油のプロが教える! 料理をより美味しくする正しい油の選び方&使い方

Q3.揚げ物に合う油はどれ?

揚げ物に合う油はどれ?

 汎用油はどれも揚げ物に合うオイルですが、前述したように、あっさり軽めに仕上げるならキャノーラ油(菜種油)やべに花油、コクやほのかな風味をつけるなら、米油、綿実油、コーン油などという具合に、使い分けるのが理想です。

 ちなみに、実はオリーブオイルもカラッと軽く揚がるタイプの油ですが、揚げ物調理の際には、エキストラバージンオリーブオイルと精製オリーブオイルをブレンドしたピュアタイプなど、マイルドな風味のオリーブオイルがお薦めです。食べたときにふわっとオリーブの風味が香る、爽やかな仕上がりになります。また、天ぷらを揚げる際には、キャノーラ油など一般的な汎用油にごま油を適量加えると、香りとコクが出て、お店で食べるような天ぷらに仕上がります。

Q4.揚げ油に使った油は、何回くらい使える?

揚げ油に使った油は、何回くらい使える?

 揚げ油の種類や揚げ種・温度・時間などによって異なるため、一概には言えませんが、回数を重ねれば油は“疲れて”きます。3~4回が目安と覚えておくといいでしょう。ちなみ「油が疲れた」というのは、油の酸化が進んだ状態のこと。その油でさらに揚げ物を続けると、料理が美味しくなくなるだけではなく、健康にもよくありません。

 そこで大切なのは、必要以上の高温で揚げ物をしたり、揚げカスをそのままにしておいたりしないこと。これらは油の疲れを早めてしまいます。油を汚しにくい料理から順に使い、“さし油”をしながら使うのがコツです。

 ちなみに、油を汚しにくい順に並べると、(1)素揚げ(野菜)⇒(2)天ぷら (野菜⇒魚介の順) ⇒(3)フライやカツ、コロッケ⇒(4)鶏のから揚げなど下味をつけたものという感じになります。

 なお、揚げものに使ったあとは、冷めないうちに油をろ過し、冷めてから専用容器に入れて蓋を閉め、冷暗所で保管してください。
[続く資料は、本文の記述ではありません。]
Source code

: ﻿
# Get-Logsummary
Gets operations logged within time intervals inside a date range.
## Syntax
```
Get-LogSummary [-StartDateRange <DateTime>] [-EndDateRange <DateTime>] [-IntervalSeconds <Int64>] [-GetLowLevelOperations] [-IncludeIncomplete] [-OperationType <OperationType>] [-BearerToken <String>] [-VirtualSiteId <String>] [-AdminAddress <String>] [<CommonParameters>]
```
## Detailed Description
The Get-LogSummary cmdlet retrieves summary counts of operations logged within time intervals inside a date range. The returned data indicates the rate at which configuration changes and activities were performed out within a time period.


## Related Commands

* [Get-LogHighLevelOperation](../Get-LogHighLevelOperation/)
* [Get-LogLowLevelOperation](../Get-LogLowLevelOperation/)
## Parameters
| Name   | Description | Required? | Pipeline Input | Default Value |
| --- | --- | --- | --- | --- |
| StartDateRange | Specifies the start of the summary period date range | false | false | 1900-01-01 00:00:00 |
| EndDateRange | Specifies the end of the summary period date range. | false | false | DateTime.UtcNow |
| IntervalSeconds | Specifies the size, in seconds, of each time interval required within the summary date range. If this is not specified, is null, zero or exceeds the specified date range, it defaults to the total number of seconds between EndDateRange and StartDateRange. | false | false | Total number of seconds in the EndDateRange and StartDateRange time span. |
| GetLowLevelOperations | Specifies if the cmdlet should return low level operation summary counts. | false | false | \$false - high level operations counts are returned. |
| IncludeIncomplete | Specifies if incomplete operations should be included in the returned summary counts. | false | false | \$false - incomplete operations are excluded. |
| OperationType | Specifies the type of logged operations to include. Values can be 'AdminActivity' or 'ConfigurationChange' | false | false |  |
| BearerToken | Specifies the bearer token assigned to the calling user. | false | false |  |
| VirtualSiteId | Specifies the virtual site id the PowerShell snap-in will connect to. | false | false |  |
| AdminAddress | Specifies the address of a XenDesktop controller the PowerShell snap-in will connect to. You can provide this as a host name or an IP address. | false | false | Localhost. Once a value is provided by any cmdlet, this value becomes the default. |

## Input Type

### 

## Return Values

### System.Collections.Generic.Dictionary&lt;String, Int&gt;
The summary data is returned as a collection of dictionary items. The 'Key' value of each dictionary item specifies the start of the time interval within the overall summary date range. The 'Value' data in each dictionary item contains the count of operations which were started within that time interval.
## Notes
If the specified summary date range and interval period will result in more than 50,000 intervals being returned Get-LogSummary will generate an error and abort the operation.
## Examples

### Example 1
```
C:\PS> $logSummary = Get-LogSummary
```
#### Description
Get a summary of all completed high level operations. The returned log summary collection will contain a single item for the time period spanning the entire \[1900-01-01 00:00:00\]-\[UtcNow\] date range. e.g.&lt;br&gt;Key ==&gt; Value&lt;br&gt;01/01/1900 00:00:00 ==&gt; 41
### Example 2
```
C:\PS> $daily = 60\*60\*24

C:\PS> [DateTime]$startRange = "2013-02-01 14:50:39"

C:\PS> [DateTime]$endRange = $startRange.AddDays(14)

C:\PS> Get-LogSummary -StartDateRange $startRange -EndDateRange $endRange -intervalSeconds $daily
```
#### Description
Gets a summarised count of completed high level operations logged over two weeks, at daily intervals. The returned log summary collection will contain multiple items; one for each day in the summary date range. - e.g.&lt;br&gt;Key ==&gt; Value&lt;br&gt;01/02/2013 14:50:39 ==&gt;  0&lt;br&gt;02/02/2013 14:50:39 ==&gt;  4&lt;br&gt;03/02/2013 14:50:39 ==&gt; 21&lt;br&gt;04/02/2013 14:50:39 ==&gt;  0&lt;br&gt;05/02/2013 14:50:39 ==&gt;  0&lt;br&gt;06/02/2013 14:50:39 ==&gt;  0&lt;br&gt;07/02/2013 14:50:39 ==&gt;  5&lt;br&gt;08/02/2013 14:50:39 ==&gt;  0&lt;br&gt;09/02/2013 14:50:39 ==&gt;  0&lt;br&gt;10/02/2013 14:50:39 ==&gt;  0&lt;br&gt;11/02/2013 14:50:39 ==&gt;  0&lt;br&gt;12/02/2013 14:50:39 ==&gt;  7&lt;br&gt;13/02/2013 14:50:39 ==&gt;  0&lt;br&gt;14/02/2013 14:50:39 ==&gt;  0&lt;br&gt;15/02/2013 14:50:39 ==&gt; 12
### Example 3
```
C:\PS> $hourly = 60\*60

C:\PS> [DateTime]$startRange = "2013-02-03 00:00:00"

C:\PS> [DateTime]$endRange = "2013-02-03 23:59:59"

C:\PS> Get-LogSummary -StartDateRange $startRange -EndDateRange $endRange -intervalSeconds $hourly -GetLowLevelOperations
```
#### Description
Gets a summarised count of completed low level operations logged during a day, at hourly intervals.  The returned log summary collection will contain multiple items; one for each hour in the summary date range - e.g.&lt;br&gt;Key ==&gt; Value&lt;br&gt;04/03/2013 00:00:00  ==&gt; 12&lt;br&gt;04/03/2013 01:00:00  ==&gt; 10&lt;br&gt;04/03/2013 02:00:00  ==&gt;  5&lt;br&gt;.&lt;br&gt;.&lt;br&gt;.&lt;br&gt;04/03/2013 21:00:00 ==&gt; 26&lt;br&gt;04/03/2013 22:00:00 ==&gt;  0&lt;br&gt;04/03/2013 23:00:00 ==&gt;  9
 ついでに油が疲れた状態を見分けるポイントもご紹介しましょう。酸化が進むと、明らかに油の見た目、香りが変わります。「疲れた油」を見分けるポイントは次の5つ。チェックしてみてください。

(1)いやな臭いがする
(2)色が濃くなる
(3)加熱時に泡がいつまでも消えにくい ※「カニ泡」と言います
(4)粘りが出ている
(5)180度くらいの温度(天ぷらなどをする一般的温度)で煙が出る

 なお、疲れた油は、何をしても元の新鮮な油には戻らないので、使わないようにましょう。

Q5.油はどうやって保管すればいい?

油はどうやって保管すればいい?

 皆さんは油をどこに保管していますか? 料理のたびに使用するので、コンロ周りの棚や、または出しっぱなしという人もいるのではないでしょうか。しかし、油はなま物です。置き場所によっては、品質が落ちて、引いては油の寿命を縮めてしまうことにもなりかねません。油が劣化(酸化)する原因となるのは「光、高温、空気、水分、金属」です。そこで次のポイントに配慮した場所に保管してください。

 冷蔵庫に保管する必要はありませんが、基本的には直射日光や蛍光灯の光を避けた冷暗所に置きましょう。湿度の高い場所や高温になる炎天下は当然NG。それと、開栓したら使うたびにキャップを閉めて空気に触れさせないことも大事です。

Q6.もっと料理を美味しくする油の使い方は?

もっと料理を美味しくする油の使い方は?

 例えば「炒飯」。通常、フライパンに油を入れて炒め、仕上げに「ごま油」で風味を加える──というのは皆さんもよく行う調理方法だと思います。しかし、パラパラでふっくらした理想的なチャーハンを作るのは至難の技。そこで、ひと工夫。炊飯器でご飯を炊く際に、調味料(塩・胡椒・酒など)とごま油を入れて炊くと、ごま油がご飯粒を包み込みます。このご飯を使って具材と合わせて炒めるだけで、パラパラ&ふっくらした理想的なチャーハンができます。

 もう一つ、料理の風味をアップするテクニックとしては、油に食材やスパイスの香りを移して使う「テンパリング」があります。代表的なのが、ペペロンチーノ。最初にフライパンにオリーブオイルを敷いた後、ニンニクや唐辛子を入れてその香りをオイルに移します。香りの成分は油に移りやすいので、料理の風味を豊にしてくれるわけです。テンパリングは、カレーや中華など、ジャンルを問わず使えます。ぐっと料理が美味しくなりますので、ぜひ試してみてください。